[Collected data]
===============
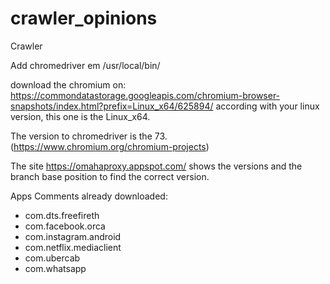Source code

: # crawler_opinions
Crawler

Add chromedriver em /usr/local/bin/

download the chromium on: https://commondatastorage.googleapis.com/chromium-browser-snapshots/index.html?prefix=Linux_x64/625894/
according with your linux version, this one is the Linux_x64.

The version to chromedriver is the 73. (https://www.chromium.org/chromium-projects)

The site https://omahaproxy.appspot.com/ shows the versions and the branch base position to find the correct version.

Apps Comments already downloaded:
- com.dts.freefireth
- com.facebook.orca
- com.instagram.android
- com.netflix.mediaclient
- com.ubercab
- com.whatsapp
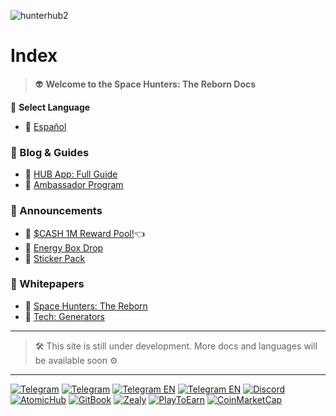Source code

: ![hunterhub2](/static/img/BannerHGEapp.jpg)
# Index

>  👽 **Welcome to the Space Hunters: The Reborn Docs**

💬 **Select Language**

* 📌 [Español](docs/esp/00-index.md)

### 🔎 Blog & Guides
  - 📌 [HUB App: Full Guide](/docs/eng/01-user-guides/HUBMiniappEng.md)
  - 📌 [Ambassador Program](/docs/eng/blog/AmbassadorProgEn.md)

### 📣 Announcements
- 📌 [$CASH 1M Reward Pool!](/docs/eng/announcements/hcashpooleng.md)👈
- 📌 [Energy Box Drop](/docs/eng/announcements/energy-box-drop.md)
- 📌 [Sticker Pack](/docs/eng/announcements/sticker-pack.md)
### 📃 Whitepapers
- 📌 [Space Hunters: The Reborn](/docs/eng/01-user-guides/whitepapereng.md)
- 📌 [Tech: Generators](/docs/eng/01-user-guides/generatorsenglish.md)
  

****

> 🛠 This site is still under development. More docs and languages will be available soon ⚙

****

[![Telegram](https://img.shields.io/badge/Telegram-BOT-26A5E4?style=plastic&logo=telegram)](https://t.me/SpaceHuntersBot)
[![Telegram](https://img.shields.io/badge/Telegram-Announcements-26A5E4?style=plastic&logo=telegram)](https://t.me/spacehuntersnews)
[![Telegram EN](https://img.shields.io/badge/Telegram-Chat%20ENG-2CA5E0?style=plastic&logo=telegram)](https://t.me/spacehunterss)
[![Telegram EN](https://img.shields.io/badge/Telegram-Chat%20ESP-2CA5E0?style=plastic&logo=telegram)](https://t.me/shspanish)
[![Discord](https://img.shields.io/badge/Discord-Space%20Hunters-7289DA?style=plastic&logo=discord)](https://discord.gg/wpmzyJM9xb)
[![AtomicHub](https://img.shields.io/badge/AtomicHub-Space%20Hunters-EE474C?style=plastic&logo=atomichub)](https://wax.atomichub.io/explorer/collection/wax-mainnet/spacehunterz)
[![GitBook](https://img.shields.io/badge/GitBook-Space%20Hunters-7A8089?style=plastic&logo=gitbook)](https://spaceheroes.gitbook.io/space-hunters)
[![Zealy](https://img.shields.io/badge/Zealy-Space%20Hunters-FF69B4?style=plastic&logo=zealy)](https://zealy.io/cw/spacehuntersthereborn/invite/UroI4c6fhtB3SX65siHBX)
[![PlayToEarn](https://img.shields.io/badge/PlayToEarn-Space%20Hunters-34C759?style=plastic&logo=playtoearn)](https://playtoearn.com/blockchaingame/space-hunters-the-reborn?rel=search)
[![CoinMarketCap](https://img.shields.io/badge/CoinMarketCap-NFTSpaceHunters-03C9A9?style=plastic&logo=coinmarketcap)](https://coinmarketcap.com/community/profile/nftspacehunters/)
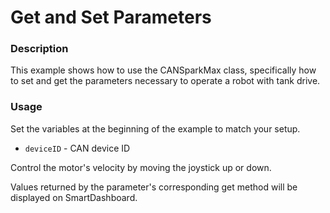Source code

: # Get and Set Parameters

### Description
This example shows how to use the CANSparkMax class, specifically how to set and get the parameters necessary to operate a robot with tank drive.

### Usage
Set the variables at the beginning of the example to match your setup.
- `deviceID` - CAN device ID

Control the motor's velocity by moving the joystick up or down.

Values returned by the parameter's corresponding get method will be displayed on SmartDashboard.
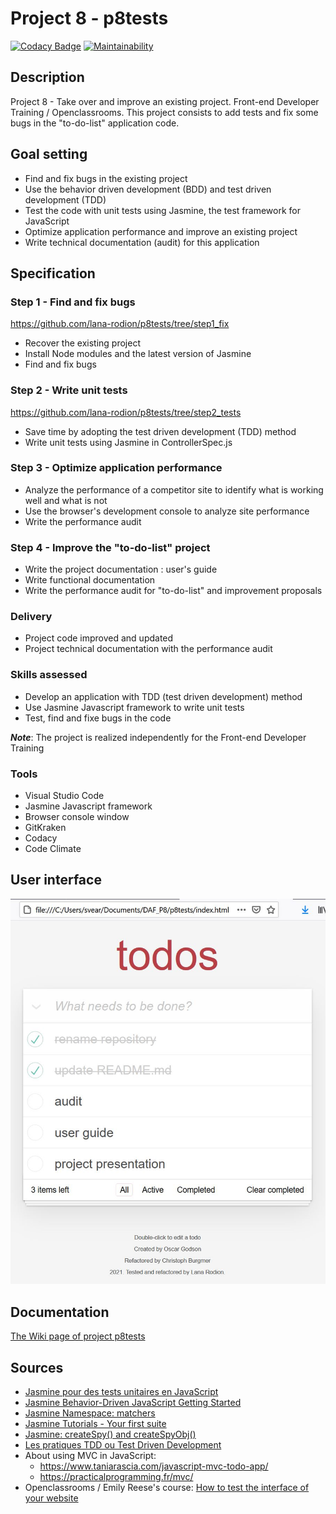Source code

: # Project 8 - p8tests

[![Codacy Badge](https://app.codacy.com/project/badge/Grade/dc97ca1743d1473f933a63a6f7f91f94)](https://www.codacy.com/gh/lana-rodion/p8_tests/dashboard?utm_source=github.com&amp;utm_medium=referral&amp;utm_content=lana-rodion/p8tests&amp;utm_campaign=Badge_Grade)
[![Maintainability](https://api.codeclimate.com/v1/badges/fa1c0fa422ba0ce53682/maintainability)](https://codeclimate.com/github/lana-rodion/p8tests/maintainability)

## Description

Project 8 - Take over and improve an existing project.
Front-end Developer Training / Openclassrooms.
This project consists to add tests and fix some bugs in the "to-do-list" application code.

## Goal setting

*   Find and fix bugs in the existing project
*   Use the behavior driven development (BDD) and test driven development (TDD) 
*   Test the code with unit tests using Jasmine, the test framework for JavaScript 
*   Optimize application performance and improve an existing project
*   Write technical documentation (audit) for this application

## Specification

### Step 1 - Find and fix bugs 
<https://github.com/lana-rodion/p8tests/tree/step1_fix>

*   Recover the existing project 
*   Install Node modules and the latest version of Jasmine
*   Find and fix bugs

### Step 2 - Write unit tests
<https://github.com/lana-rodion/p8tests/tree/step2_tests>

*   Save time by adopting the test driven development (TDD) method 
*   Write unit tests using Jasmine in ControllerSpec.js    
### Step 3 - Optimize application performance 

*   Analyze the performance of a competitor site to identify what is working well and what is not 
*   Use the browser's development console to analyze site performance
*   Write the performance audit 

### Step 4 - Improve the "to-do-list" project  

*   Write the project documentation : user's guide
*   Write functional documentation
*   Write the performance audit for "to-do-list" and improvement proposals
### Delivery

*   Project code improved and updated
*   Project technical documentation with the performance audit 

### Skills assessed

*   Develop an application with TDD (test driven development) method 
*   Use Jasmine Javascript framework to write unit tests
*   Test, find and fixe bugs in the code

***Note***: The project is realized independently for the Front-end Developer Training

### Tools

*   Visual Studio Code
*   Jasmine Javascript framework
*   Browser console window
*   GitKraken
*   Codacy
*   Code Climate

## User interface

![alt text](demo/Todos_interface.JPG?raw=true "Todos interface")

## Documentation
[The Wiki page of project p8tests](https://github.com/lana-rodion/p8tests/wiki)

## Sources

*   [Jasmine pour des tests unitaires en JavaScript](https://onechapteraday.fr/javascript-jasmine-unit-tests/)
*   [Jasmine Behavior-Driven JavaScript Getting Started](https://jasmine.github.io/pages/getting_started.html)
*   [Jasmine Namespace: matchers](https://jasmine.github.io/api/edge/matchers.html)
*   [Jasmine Tutorials - Your first suite](https://jasmine.github.io/tutorials/your_first_suite)
*   [Jasmine: createSpy() and createSpyObj()](https://scriptverse.academy/tutorials/jasmine-createspy-createspyobj.html)
*   [Les pratiques TDD ou Test Driven Development](https://www.nutcache.com/fr/blog/tdd-test-driven-development/)
*   About using MVC in JavaScript:
    *   <https://www.taniarascia.com/javascript-mvc-todo-app/>
    *   <https://practicalprogramming.fr/mvc/>
*   Openclassrooms / Emily Reese's course: [How to test the interface of your website](https://openclassrooms.com/fr/courses/3504461-testez-linterface-de-votre-site)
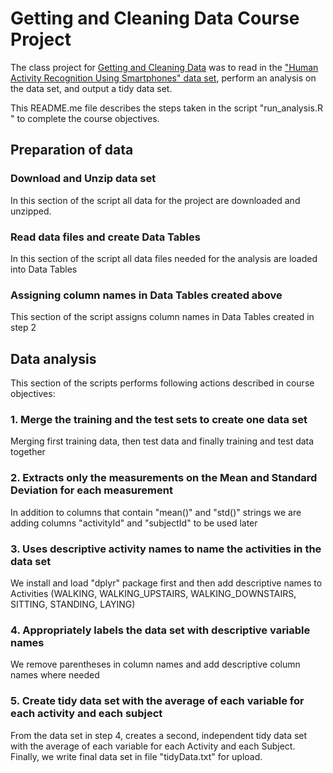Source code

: # Getting and Cleaning Data Course Project

The class project for [Getting and Cleaning Data](https://www.coursera.org/course/getdata) was to read in the ["Human Activity Recognition Using Smartphones" data set](http://archive.ics.uci.edu/ml/datasets/Human+Activity+Recognition+Using+Smartphones), perform an analysis on the data set, and output a tidy data set.

This README.me file describes the steps taken in the script "run_analysis.R " to complete the course objectives.

## Preparation of data

### Download and Unzip data set

In this section of the script all data for the project are downloaded and unzipped.

### Read data files and create Data Tables

In this section of the script all data files needed for the analysis are loaded into Data Tables

### Assigning column names in Data Tables created above

This section of the script assigns column names in Data Tables created in step 2


## Data analysis

This section of the scripts performs following actions described in course objectives:

### 1. Merge the training and the test sets to create one data set

Merging first training data, then test data and finally training and test data together

### 2. Extracts only the measurements on the Mean and Standard Deviation for each measurement

In addition to columns that contain "mean()" and "std()" strings we are adding columns "activityId" and "subjectId" to be used later

### 3. Uses descriptive activity names to name the activities in the data set

We install and load "dplyr" package first and then add descriptive names to Activities (WALKING, WALKING_UPSTAIRS, WALKING_DOWNSTAIRS, SITTING, STANDING, LAYING)

### 4. Appropriately labels the data set with descriptive variable names

We remove parentheses in column names and add descriptive column names where needed

### 5. Create tidy data set with the average of each variable for each activity and each subject

From the data set in step 4, creates a second, independent tidy data set with the average of each variable for each Activity and each Subject. Finally, we write final data set in file "tidyData.txt" for upload.
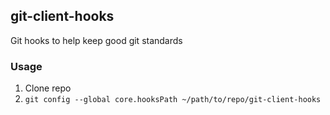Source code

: ## git-client-hooks

Git hooks to help keep good git standards

### Usage

1. Clone repo
2. `git config --global core.hooksPath ~/path/to/repo/git-client-hooks`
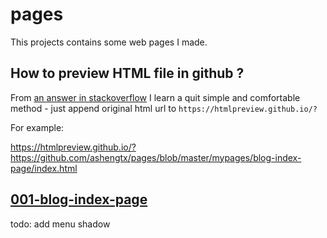 # pages
This projects contains some web pages I made.

## How to preview HTML file in github ?

From [an answer in stackoverflow](https://stackoverflow.com/questions/8446218/how-to-see-an-html-page-on-github-as-a-normal-rendered-html-page-to-see-preview) I learn a quit simple and comfortable method - just append original html url to `https://htmlpreview.github.io/?`

For example:

https://htmlpreview.github.io/?https://github.com/ashengtx/pages/blob/master/mypages/blog-index-page/index.html

## [001-blog-index-page](https://htmlpreview.github.io/?https://github.com/ashengtx/pages/blob/master/mypages/blog-index-page/index.html)

todo: add menu shadow


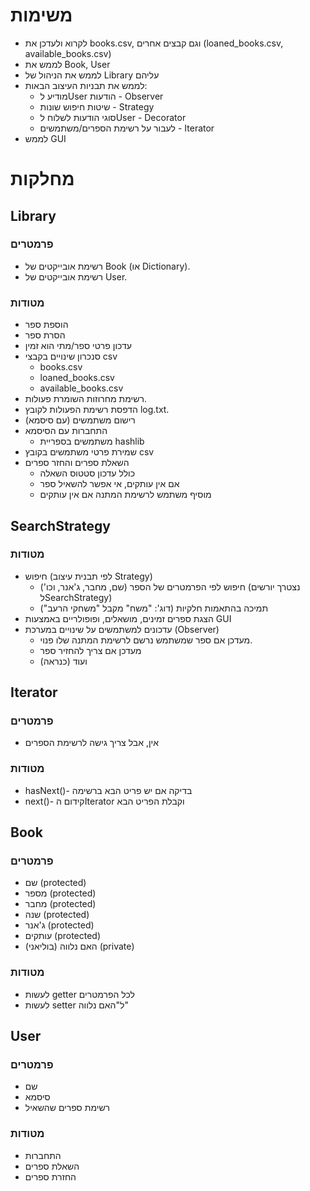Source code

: # משימות
- לקרוא ולעדכן את books.csv, וגם קבצים אחרים (loaned_books.csv, available_books.csv)
- לממש את Book, User
- לממש את הניהול של Library עליהם
- לממש את תבניות העיצוב הבאות:
	- מודיע לUser הודעות - Observer 
	- שיטות חיפוש שונות - Strategy
	- סוגי הודעות לשלוח לUser - Decorator
	- לעבור על רשימת הספרים/משתמשים - Iterator
- לממש GUI
# מחלקות
## Library
### פרמטרים
- רשימת אובייקטים של Book (או Dictionary).
- רשימת אובייקטים של User.
### מטודות
- הוספת ספר
- הסרת ספר
- עדכון פרטי ספר/מתי הוא זמין
- סנכרון שינויים בקבצי csv
	- books.csv
	- loaned_books.csv
	- available_books.csv
- רשימת מחרוזות השומרת פעולות.
- הדפסת רשימת הפעולות לקובץ log.txt.
- רישום משתמשים (עם סיסמא)
- התחברות עם הסיסמא
	- משתמשים בספריית hashlib
- שמירת פרטי משתמשים בקובץ csv
- השאלת ספרים והחזר ספרים
	- כולל עדכון סטטוס השאלה
	- אם אין עותקים, אי אפשר להשאיל ספר
	- מוסיף משתמש לרשימת המתנה אם אין עותקים
## SearchStrategy
### מטודות
- חיפוש (לפי תבנית עיצוב Strategy)
	- חיפוש לפי הפרמטרים של הספר (שם, מחבר, ג'אנר, וכו') (נצטרך יורשים לSearchStrategy)
	- תמיכה בהתאמות חלקיות (דוג': "משח" מקבל "משחקי הרעב")
- הצגת ספרים זמינים, מושאלים, ופופולריים באמצעות GUI
- עדכונים למשתמשים על שינויים במערכת (Observer)
	- מעדכן אם ספר שמשתמש נרשם לרשימת המתנה שלו פנוי.
	- מעדכן אם צריך להחזיר ספר
	- ועוד (כנראה)
## Iterator
### פרמטרים
- אין, אבל צריך גישה לרשימת הספרים
### מטודות
- hasNext()- בדיקה אם יש פריט הבא ברשימה
- next()- קידום הIterator וקבלת הפריט הבא
## Book
### פרמטרים
- שם (protected)
- מספר (protected)
- מחבר (protected)
- שנה (protected)
- ג'אנר (protected)
- עותקים (protected)
- האם נלווה (בוליאני) (private)
### מטודות
- לעשות getter לכל הפרמטרים
- לעשות setter ל"האם נלווה"
## User
### פרמטרים
- שם
- סיסמא
- רשימת ספרים שהשאיל
### מטודות
- התחברות
- השאלת ספרים
- החזרת ספרים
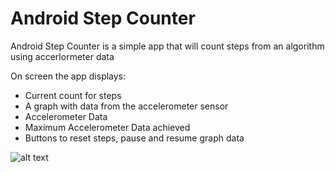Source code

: # Android Step Counter

Android Step Counter is a simple app that will count steps from an algorithm using accerlormeter data 

On screen the app displays:
* Current count for steps
* A graph with data from the accelerometer sensor
* Accelerometer Data
* Maximum Accelerometer Data achieved
* Buttons to reset steps, pause and resume graph data

![alt text](http://zlwaterfield.com/img/github/stepcounter.png "Step Counter")
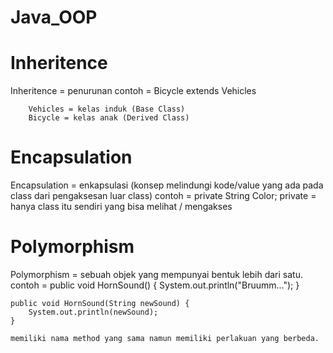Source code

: # Java_OOP

# Inheritence
Inheritence = penurunan
	contoh =
		Bicycle extends Vehicles
		
		Vehicles = kelas induk (Base Class)
		Bicycle = kelas anak (Derived Class)
		
# Encapsulation
Encapsulation = enkapsulasi (konsep melindungi kode/value yang ada pada class dari pengaksesan luar class)
	contoh = 
	private String Color;
		private = hanya class itu sendiri yang bisa melihat / mengakses

# Polymorphism
Polymorphism = sebuah objek yang mempunyai bentuk lebih dari satu.
	contoh = 
	 public void HornSound() {
        System.out.println("Bruumm...");
    }

    public void HornSound(String newSound) {
        System.out.println(newSound);
    }
	
	memiliki nama method yang sama namun memiliki perlakuan yang berbeda.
===============
• WORK REQUIRED: Go through the records above and return every line that holds the string "private".

• RESPONSE:
- האם נלווה (בוליאני) (private)
	private String Color;
		private = hanya class itu sendiri yang bisa melihat / mengakses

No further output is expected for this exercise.